Finding a Way Out
The reappearance of Manuel Zelaya, the deposed president of Honduras, from within the Brazilian embassy in Tegucigalpa, the capital of Honduras, provoked street demonstrations and an emergency powers decree from the de facto government. Since his return the city has witnessed marches and confrontations in the streets, military raids on media outlets, a death threat to a Catholic priest and a baseball stadium converted into a holding pen for detainees—all images that evoke unpleasant memories not just in Honduras but throughout Latin America.
The Obama administration seemed off its game in the final days of September, perhaps because of the accelerating pace of events in Tegucigalpa or perhaps because of genuine frustration with both sides of this standoff. But one thing it may have gotten right in its efforts to restore Zelaya was the suspension of visas allowing travel to the United States. The restrictions seem to have motivated members of Honduras’ business class to step into the civil fray with their own proposal for a way out: Briefly, Zelaya can be restored with limited powers but must defend himself against allegations of corruption.
The plan is not perfect.
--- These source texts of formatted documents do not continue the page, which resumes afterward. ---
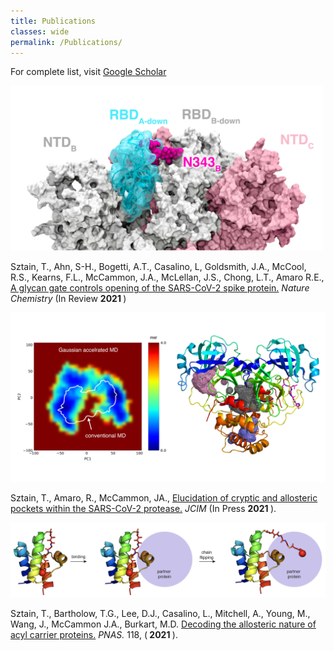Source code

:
 ```yaml
---
title: Publications
classes: wide
permalink: /Publications/
---
```


For complete list, visit [Google Scholar](https://scholar.google.com/citations?user=86MMLgIAAAAJ&hl=en)

<img src="/assets/images/spike.gif" width="500">

Sztain, T., Ahn, S-H., Bogetti, A.T., Casalino, L, Goldsmith, J.A., McCool, R.S., Kearns, F.L., McCammon, J.A., McLellan, J.S., Chong,  L.T., Amaro R.E., [A glycan gate controls opening of the SARS-CoV-2 spike protein.](https://www.biorxiv.org/content/10.1101/2021.02.15.431212v2.full) <i> Nature Chemistry </i> (In Review <b> 2021 </b>)

<img src="/assets/images/protease.png" width="600">

Sztain, T., Amaro, R., McCammon, JA., [Elucidation of cryptic and allosteric pockets within the SARS-CoV-2 protease.](https://pubs.acs.org/doi/abs/10.1021/acs.jcim.1c00140) <i> JCIM </i>(In Press <b> 2021 </b>).

<img src="/assets/images/allostery.png" width="900">

Sztain, T., Bartholow, T.G., Lee, D.J., Casalino, L., Mitchell, A., Young, M., Wang, J., McCammon J.A., Burkart, M.D. [Decoding the allosteric nature of acyl carrier proteins.](https://www.pnas.org/content/118/16/e2025597118)<i> PNAS.</i> 118, (<b> 2021 </b>).

[jekyll-organization]: https://github.com/jekyll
One wonders, after three months of crisis and with positions hardening on both sides, if Zelaya can count on a truly fair trial. But the business leaders’ proposal comes closer to what Costa Rica’s President Oscar Arias has proposed: to return Zelaya to the president’s office (with immunity offered all around). That could be the basis for dialogue that both sides could accept without much political shame. If Zelaya is true to his word and confident of his innocence, he should accept this plan. The increasingly embattled de facto president, Roberto Micheletti, would be wise, for his part, to embrace the proposal as a face- and life-saving way out of what could otherwise deteriorate into a terrible civil conflict.
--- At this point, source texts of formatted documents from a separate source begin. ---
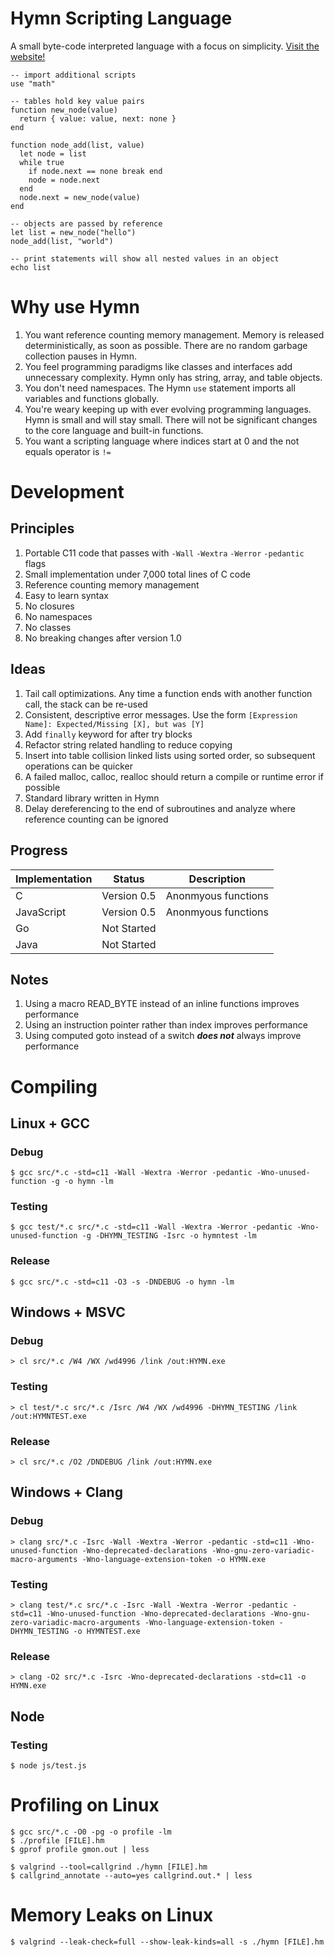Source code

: # Hymn Scripting Language

A small byte-code interpreted language with a focus on simplicity. [Visit the website!](https://hymn-lang.org)

```
-- import additional scripts
use "math"

-- tables hold key value pairs
function new_node(value)
  return { value: value, next: none }
end

function node_add(list, value)
  let node = list
  while true
    if node.next == none break end
    node = node.next
  end
  node.next = new_node(value)
end

-- objects are passed by reference
let list = new_node("hello")
node_add(list, "world")

-- print statements will show all nested values in an object
echo list
```

# Why use Hymn

1. You want reference counting memory management. Memory is released deterministically, as soon as possible. There are no random garbage collection pauses in Hymn.
1. You feel programming paradigms like classes and interfaces add unnecessary complexity. Hymn only has string, array, and table objects.
1. You don't need namespaces. The Hymn `use` statement imports all variables and functions globally.
1. You're weary keeping up with ever evolving programming languages. Hymn is small and will stay small. There will not be significant changes to the core language and built-in functions.
1. You want a scripting language where indices start at 0 and the not equals operator is `!=`

# Development

## Principles

1. Portable C11 code that passes with `-Wall` `-Wextra` `-Werror` `-pedantic` flags
1. Small implementation under 7,000 total lines of C code
1. Reference counting memory management
1. Easy to learn syntax
1. No closures
1. No namespaces
1. No classes
1. No breaking changes after version 1.0

## Ideas

1. Tail call optimizations. Any time a function ends with another function call, the stack can be re-used
1. Consistent, descriptive error messages. Use the form `[Expression Name]: Expected/Missing [X], but was [Y]`
1. Add `finally` keyword for after try blocks
1. Refactor string related handling to reduce copying
1. Insert into table collision linked lists using sorted order, so subsequent operations can be quicker
1. A failed malloc, calloc, realloc should return a compile or runtime error if possible
1. Standard library written in Hymn
1. Delay dereferencing to the end of subroutines and analyze where reference counting can be ignored

## Progress

| Implementation | Status      | Description         |
| -------------- | ----------- | ------------------- |
| C              | Version 0.5 | Anonmyous functions |
| JavaScript     | Version 0.5 | Anonmyous functions |
| Go             | Not Started |                     |
| Java           | Not Started |                     |

## Notes

1. Using a macro READ_BYTE instead of an inline functions improves performance
1. Using an instruction pointer rather than index improves performance
1. Using computed goto instead of a switch **_does not_** always improve performance

# Compiling

## Linux + GCC

### Debug

```
$ gcc src/*.c -std=c11 -Wall -Wextra -Werror -pedantic -Wno-unused-function -g -o hymn -lm
```

### Testing

```
$ gcc test/*.c src/*.c -std=c11 -Wall -Wextra -Werror -pedantic -Wno-unused-function -g -DHYMN_TESTING -Isrc -o hymntest -lm
```

### Release

```
$ gcc src/*.c -std=c11 -O3 -s -DNDEBUG -o hymn -lm
```

## Windows + MSVC

### Debug

```
> cl src/*.c /W4 /WX /wd4996 /link /out:HYMN.exe
```

### Testing

```
> cl test/*.c src/*.c /Isrc /W4 /WX /wd4996 -DHYMN_TESTING /link /out:HYMNTEST.exe
```

### Release

```
> cl src/*.c /O2 /DNDEBUG /link /out:HYMN.exe
```

## Windows + Clang

### Debug

```
> clang src/*.c -Isrc -Wall -Wextra -Werror -pedantic -std=c11 -Wno-unused-function -Wno-deprecated-declarations -Wno-gnu-zero-variadic-macro-arguments -Wno-language-extension-token -o HYMN.exe
```

### Testing

```
> clang test/*.c src/*.c -Isrc -Wall -Wextra -Werror -pedantic -std=c11 -Wno-unused-function -Wno-deprecated-declarations -Wno-gnu-zero-variadic-macro-arguments -Wno-language-extension-token -DHYMN_TESTING -o HYMNTEST.exe
```

### Release

```
> clang -O2 src/*.c -Isrc -Wno-deprecated-declarations -std=c11 -o HYMN.exe
```

## Node

### Testing

```
$ node js/test.js
```

# Profiling on Linux

```
$ gcc src/*.c -O0 -pg -o profile -lm
$ ./profile [FILE].hm
$ gprof profile gmon.out | less
```

```
$ valgrind --tool=callgrind ./hymn [FILE].hm
$ callgrind_annotate --auto=yes callgrind.out.* | less
```

# Memory Leaks on Linux

```
$ valgrind --leak-check=full --show-leak-kinds=all -s ./hymn [FILE].hm
```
Sudan’s Crucified Christians
Gangs affiliated with the Lord’s Resistance Army in Northern Uganda have been crossing the border into Sudan, “crucifying” Christians during raids. Near the town of Nazra, seven recently died. On discovering the bodies, villagers described what they found as a “grotesque crucifixion scene.” The guerillas nailed the victims to pieces of wood on the ground before killing them. Bishop Eduardo Hiiboro Kussala of Tombura-Yambio blames the government in Khartoum for not increasing security in that area and has called upon the international community for help.
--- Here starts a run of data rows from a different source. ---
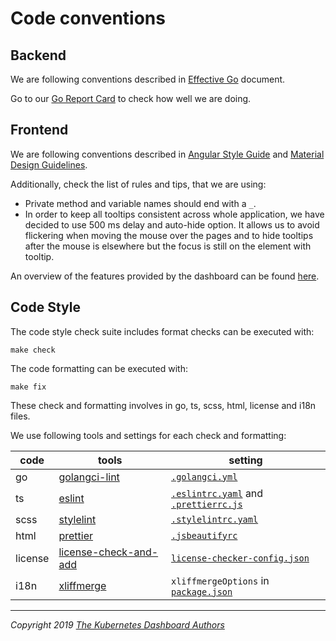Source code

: # Code conventions

## Backend

We are following conventions described in [Effective Go](https://golang.org/doc/effective_go.html) document.

Go to our [Go Report Card](https://goreportcard.com/report/github.com/kubernetes/dashboard) to check how well we are doing.

## Frontend

We are following conventions described in [Angular Style Guide](https://angular.io/guide/styleguide) and [Material Design Guidelines](https://material.io/guidelines/).

Additionally, check the list of rules and tips, that we are using:

* Private method and variable names should end with a `_`.
* In order to keep all tooltips consistent across whole application, we have decided to use 500 ms delay and auto-hide option. It allows us to avoid flickering when moving the mouse over the pages and to hide tooltips after the mouse is elsewhere but the focus is still on the element with tooltip.

An overview of the features provided by the dashboard can be found [here](https://kubernetes.io/docs/tasks/access-application-cluster/web-ui-dashboard).

## Code Style

The code style check suite includes format checks can be executed with:

```shell
make check
```

The code formatting can be executed with:

```shell
make fix
```

These check and formatting involves in go, ts, scss, html, license and i18n files.

We use following tools and settings for each check and formatting:

| code    | tools                                                                  | setting                                                                               |
|---------|------------------------------------------------------------------------|---------------------------------------------------------------------------------------|
| go      | [golangci-lint](https://github.com/golangci/golangci-lint)             | [`.golangci.yml`](../../.golangci.yml)                                                |
| ts      | [eslint](https://eslint.org)                                           | [`.eslintrc.yaml`](../../.eslintrc.yaml) and [`.prettierrc.js`](../../.prettierrc.js) |
| scss    | [stylelint](https://github.com/stylelint/stylelint)                    | [`.stylelintrc.yaml`](../../.stylelintrc.yaml)                                        |
| html    | [prettier](https://prettier.io/)                                       | [`.jsbeautifyrc`](../../.jsbeautifyrc)                                                |
| license | [license-check-and-add](https://github.com/awjh/license-check-and-add) | [`license-checker-config.json`](../../license-checker-config.json)                    |
| i18n    | [xliffmerge](https://github.com/martinroob/ngx-i18nsupport)            | `xliffmergeOptions` in [`package.json`](../../package.json)                           |

----
_Copyright 2019 [The Kubernetes Dashboard Authors](https://github.com/kubernetes/dashboard/graphs/contributors)_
In one attack, guerillas rushed into Our Lady Queen of Peace in Enzo during novena prayers on the Feast of the Assumption. After desecrating the host they abducted 17 young people. One captive was tied to a tree and killed, according to Aid to the Church in Need, a charity assisting persecuted Christians. The bishop said “the attackers clearly wanted to harm the people because they knew they were at prayer.” Bishop Hiiboro ordered three days of prayer, and 20,000 people walked in silent protest against the government’s inaction. The Khartoum government is failing Christians within its population, ignoring its responsibility to safeguard some of its most vulnerable citizens. Such events underscore the importance of the doctrine of the responsibility to protect, whereby a sovereign state like Sudan should be held responsible for protecting its citizens from atrocities like these.
The Grand Master Visits
America’s editors do not normally host people who are formally addressed as “Your Most Eminent Highness,” which made the visit of the Grand Master of the Order of Malta, Fra Matthew Festing, all the more delightful. Fra Matthew’s trip from Rome to the United States was part of his charge to care for the members and works of his order. During his visit to the magazine, he outlined the international network of charitable works that fulfill the order’s motto: Tuitio fidei et obsequium pauperum. When one editor remarked that the defense of faith and service to the poor are connected, Fra Matthew, whose friendly manner belies his august title, readily agreed.
The Sovereign Military Hospitaller Order of St. John of Jerusalem, of Rhodes and of Malta began ministering to the crusaders in Jerusalem in 1099 and was formally approved as a religious order in 1113. Today, though the order is a sovereign entity, its nonpartisan status enables the members to work in a variety of political hot spots. They provided humanitarian relief during the crisis in the Balkans in the late 1990s, for example, when they transported blankets all the way from Scotland to internally displaced people. Efforts among the war-torn recently led to the death of three members working in Afghanistan.
Fra Matthew, an Englishman descended from a Catholic recusant family, also boasts an unusual connection to America. During a tour of our offices he paused before an icon of St. Edmund Campion, the English priest martyred not only for his ministry to Elizabethan-era Catholics, but also for his provocative pamphlets. Fra Matthew remarked that his family once owned the house where Campion’s printing press was located, which published the writings “which caused all the bother.”